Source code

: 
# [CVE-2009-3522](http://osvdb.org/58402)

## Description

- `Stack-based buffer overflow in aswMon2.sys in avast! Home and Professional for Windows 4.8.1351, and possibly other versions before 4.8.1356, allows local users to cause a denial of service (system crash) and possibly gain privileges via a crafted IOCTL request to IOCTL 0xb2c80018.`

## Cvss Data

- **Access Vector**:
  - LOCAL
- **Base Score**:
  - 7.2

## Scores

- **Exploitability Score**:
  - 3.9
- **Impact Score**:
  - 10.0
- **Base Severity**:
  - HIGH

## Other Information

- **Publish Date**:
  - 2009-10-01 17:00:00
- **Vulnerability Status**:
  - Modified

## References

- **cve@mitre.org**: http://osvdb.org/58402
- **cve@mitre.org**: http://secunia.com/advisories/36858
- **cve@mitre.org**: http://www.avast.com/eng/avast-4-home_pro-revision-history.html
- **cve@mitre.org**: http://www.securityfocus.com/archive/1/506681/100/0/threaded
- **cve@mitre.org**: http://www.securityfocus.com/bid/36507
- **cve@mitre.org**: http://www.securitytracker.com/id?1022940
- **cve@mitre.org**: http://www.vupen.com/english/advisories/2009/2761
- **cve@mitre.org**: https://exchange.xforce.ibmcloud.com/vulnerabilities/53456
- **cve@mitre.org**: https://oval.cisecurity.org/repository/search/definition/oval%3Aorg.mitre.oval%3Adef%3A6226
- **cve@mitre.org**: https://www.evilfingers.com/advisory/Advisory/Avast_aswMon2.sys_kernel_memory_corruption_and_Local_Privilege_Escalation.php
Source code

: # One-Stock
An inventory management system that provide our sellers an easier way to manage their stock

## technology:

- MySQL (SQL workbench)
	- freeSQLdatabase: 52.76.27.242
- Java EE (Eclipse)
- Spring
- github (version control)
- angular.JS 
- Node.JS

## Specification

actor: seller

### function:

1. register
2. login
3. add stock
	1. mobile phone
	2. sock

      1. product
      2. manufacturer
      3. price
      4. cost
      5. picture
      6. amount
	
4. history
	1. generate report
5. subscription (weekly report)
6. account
------------------------------------------------------------------------
= Task prompt =
Throughout the data above, copy all lines where the word "osvdb" is found.

= Answer section =
# [CVE-2009-3522](http://osvdb.org/58402)
- **cve@mitre.org**: http://osvdb.org/58402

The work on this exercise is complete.